Senior Adreian Payne scored a career-high 41 points against Delaware to open the tournament run — making all 17 free throws and four of five 3-pointers.
After thinking about leaving to play in the NBA last year, Payne told ESPN that he wanted to “leave a legacy.”
A legacy within reach..
“I’m so happy he came back to play, be a senior and graduate,” Siegel said. “I hope he keeps this up in the next games.”
Despite struggling in some parts of both rounds, President Barack Obama picked the Spartans to win it all and eventually defeat No. 4 seed Louisville, who is also in the Sweet Sixteen.
Although three of Obama’s Elite Eight picks have been sent home — Kansas, Duke and Villanova — all of his Final Four teams are still alive.
“I know these are not imaginative picks, but I think they’re the right ones,” Obama told ESPN’s Andy Katz before the tournament started.
Like Obama, sportscaster Dick Vitale picked Florida, MSU, Louisville and Arizona to appear in the Final Four, and he picked the Spartans to win it all. ESPN basketball analyst Jay Bilas also picked MSU as the tournament victors.
And it’s not just world leaders and sports reporters who believe in the Spartans — MSU students are showing faith and pride in their school.
“They’re in my bracket to win like anyone else — they’ve proven them right so far. It’s cool to get national attention,” Siegel said. “I hope they play as well, but I know the games get harder.”

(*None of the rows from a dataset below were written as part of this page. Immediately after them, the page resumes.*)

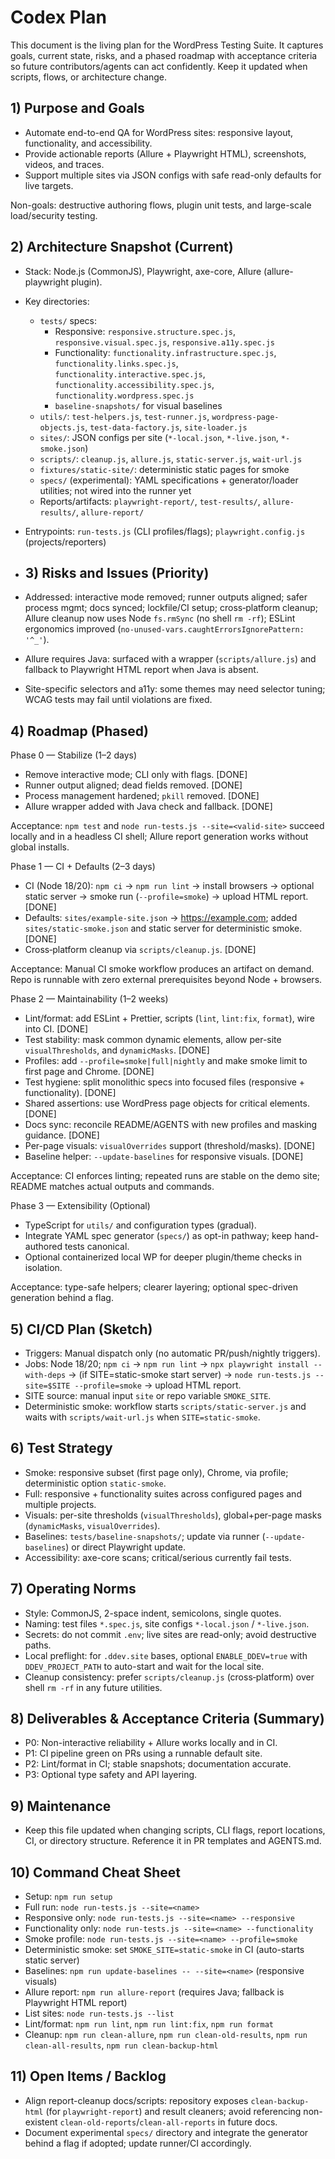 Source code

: # Codex Plan

This document is the living plan for the WordPress Testing Suite. It captures goals, current state, risks, and a phased roadmap with acceptance criteria so future contributors/agents can act confidently. Keep it updated when scripts, flows, or architecture change.

## 1) Purpose and Goals
- Automate end-to-end QA for WordPress sites: responsive layout, functionality, and accessibility.
- Provide actionable reports (Allure + Playwright HTML), screenshots, videos, and traces.
- Support multiple sites via JSON configs with safe read-only defaults for live targets.

Non-goals: destructive authoring flows, plugin unit tests, and large-scale load/security testing.

## 2) Architecture Snapshot (Current)
- Stack: Node.js (CommonJS), Playwright, axe-core, Allure (allure-playwright plugin).
- Key directories:
  - `tests/` specs:
    - Responsive: `responsive.structure.spec.js`, `responsive.visual.spec.js`, `responsive.a11y.spec.js`
    - Functionality: `functionality.infrastructure.spec.js`, `functionality.links.spec.js`, `functionality.interactive.spec.js`, `functionality.accessibility.spec.js`, `functionality.wordpress.spec.js`
    - `baseline-snapshots/` for visual baselines
  - `utils/`: `test-helpers.js`, `test-runner.js`, `wordpress-page-objects.js`, `test-data-factory.js`, `site-loader.js`
  - `sites/`: JSON configs per site (`*-local.json`, `*-live.json`, `*-smoke.json`)
  - `scripts/`: `cleanup.js`, `allure.js`, `static-server.js`, `wait-url.js`
  - `fixtures/static-site/`: deterministic static pages for smoke
  - `specs/` (experimental): YAML specifications + generator/loader utilities; not wired into the runner yet
  - Reports/artifacts: `playwright-report/`, `test-results/`, `allure-results/`, `allure-report/`
- Entrypoints: `run-tests.js` (CLI profiles/flags); `playwright.config.js` (projects/reporters)

- ## 3) Risks and Issues (Priority)
- Addressed: interactive mode removed; runner outputs aligned; safer process mgmt; docs synced; lockfile/CI setup; cross‑platform cleanup; Allure cleanup now uses Node `fs.rmSync` (no shell `rm -rf`); ESLint ergonomics improved (`no-unused-vars.caughtErrorsIgnorePattern: '^_'`).
- Allure requires Java: surfaced with a wrapper (`scripts/allure.js`) and fallback to Playwright HTML report when Java is absent.
- Site-specific selectors and a11y: some themes may need selector tuning; WCAG tests may fail until violations are fixed.

## 4) Roadmap (Phased)

Phase 0 — Stabilize (1–2 days)
- Remove interactive mode; CLI only with flags. [DONE]
- Runner output aligned; dead fields removed. [DONE]
- Process management hardened; `pkill` removed. [DONE]
- Allure wrapper added with Java check and fallback. [DONE]

Acceptance: `npm test` and `node run-tests.js --site=<valid-site>` succeed locally and in a headless CI shell; Allure report generation works without global installs.

Phase 1 — CI + Defaults (2–3 days)
- CI (Node 18/20): `npm ci` → `npm run lint` → install browsers → optional static server → smoke run (`--profile=smoke`) → upload HTML report. [DONE]
- Defaults: `sites/example-site.json` → https://example.com; added `sites/static-smoke.json` and static server for deterministic smoke. [DONE]
- Cross‑platform cleanup via `scripts/cleanup.js`. [DONE]

Acceptance: Manual CI smoke workflow produces an artifact on demand. Repo is runnable with zero external prerequisites beyond Node + browsers.

Phase 2 — Maintainability (1–2 weeks)
- Lint/format: add ESLint + Prettier, scripts (`lint`, `lint:fix`, `format`), wire into CI. [DONE]
- Test stability: mask common dynamic elements, allow per-site `visualThresholds`, and `dynamicMasks`. [DONE]
- Profiles: add `--profile=smoke|full|nightly` and make smoke limit to first page and Chrome. [DONE]
- Test hygiene: split monolithic specs into focused files (responsive + functionality). [DONE]
- Shared assertions: use WordPress page objects for critical elements. [DONE]
- Docs sync: reconcile README/AGENTS with new profiles and masking guidance. [DONE]
- Per-page visuals: `visualOverrides` support (threshold/masks). [DONE]
- Baseline helper: `--update-baselines` for responsive visuals. [DONE]

Acceptance: CI enforces linting; repeated runs are stable on the demo site; README matches actual outputs and commands.

Phase 3 — Extensibility (Optional)
- TypeScript for `utils/` and configuration types (gradual).
- Integrate YAML spec generator (`specs/`) as opt-in pathway; keep hand-authored tests canonical.
- Optional containerized local WP for deeper plugin/theme checks in isolation.

Acceptance: type-safe helpers; clearer layering; optional spec-driven generation behind a flag.

## 5) CI/CD Plan (Sketch)
- Triggers: Manual dispatch only (no automatic PR/push/nightly triggers).
- Jobs: Node 18/20; `npm ci` → `npm run lint` → `npx playwright install --with-deps` → (if SITE=static-smoke start server) → `node run-tests.js --site=$SITE --profile=smoke` → upload HTML report.
- SITE source: manual input `site` or repo variable `SMOKE_SITE`.
- Deterministic smoke: workflow starts `scripts/static-server.js` and waits with `scripts/wait-url.js` when `SITE=static-smoke`.

## 6) Test Strategy
- Smoke: responsive subset (first page only), Chrome, via profile; deterministic option `static-smoke`.
- Full: responsive + functionality suites across configured pages and multiple projects.
- Visuals: per-site thresholds (`visualThresholds`), global+per-page masks (`dynamicMasks`, `visualOverrides`).
- Baselines: `tests/baseline-snapshots/`; update via runner (`--update-baselines`) or direct Playwright update.
- Accessibility: axe-core scans; critical/serious currently fail tests.

## 7) Operating Norms
- Style: CommonJS, 2-space indent, semicolons, single quotes.
- Naming: test files `*.spec.js`, site configs `*-local.json` / `*-live.json`.
- Secrets: do not commit `.env`; live sites are read-only; avoid destructive paths.
- Local preflight: for `.ddev.site` bases, optional `ENABLE_DDEV=true` with `DDEV_PROJECT_PATH` to auto-start and wait for the local site.
 - Cleanup consistency: prefer `scripts/cleanup.js` (cross‑platform) over shell `rm -rf` in any future utilities.

## 8) Deliverables & Acceptance Criteria (Summary)
- P0: Non-interactive reliability + Allure works locally and in CI.
- P1: CI pipeline green on PRs using a runnable default site.
- P2: Lint/format in CI; stable snapshots; documentation accurate.
- P3: Optional type safety and API layering.

## 9) Maintenance
- Keep this file updated when changing scripts, CLI flags, report locations, CI, or directory structure. Reference it in PR templates and AGENTS.md.

## 10) Command Cheat Sheet
- Setup: `npm run setup`
- Full run: `node run-tests.js --site=<name>`
- Responsive only: `node run-tests.js --site=<name> --responsive`
- Functionality only: `node run-tests.js --site=<name> --functionality`
- Smoke profile: `node run-tests.js --site=<name> --profile=smoke`
- Deterministic smoke: set `SMOKE_SITE=static-smoke` in CI (auto-starts static server)
- Baselines: `npm run update-baselines -- --site=<name>` (responsive visuals)
- Allure report: `npm run allure-report` (requires Java; fallback is Playwright HTML report)
 - List sites: `node run-tests.js --list`
 - Lint/format: `npm run lint`, `npm run lint:fix`, `npm run format`
 - Cleanup: `npm run clean-allure`, `npm run clean-old-results`, `npm run clean-all-results`, `npm run clean-backup-html`

## 11) Open Items / Backlog
- Align report-cleanup docs/scripts: repository exposes `clean-backup-html` (for `playwright-report`) and result cleaners; avoid referencing non-existent `clean-old-reports`/`clean-all-reports` in future docs.
- Document experimental `specs/` directory and integrate the generator behind a flag if adopted; update runner/CI accordingly.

Others, like computer science sophomore Michael Scott, think MSU will end up playing their in-state rival in the final game.
“We’ll beat Virginia and go to the Final Four,” Scott said. “I think we’ll go all the way and wind up playing Michigan. It would be awesome if we played Michigan for the championship.”
Media and information senior Alex Bergmans disagreed with the popular championship pick of MSU.
“I figured most people would pick MSU. I’m relieved that my bracket’s destroyed, so now I can just root for MSU,” Bergmans said. “We definitely might go to the Final Four. I’m not sure about the whole championship, but I think we’ll win our region.”
State News reporter Emily Jenks contributed to this report.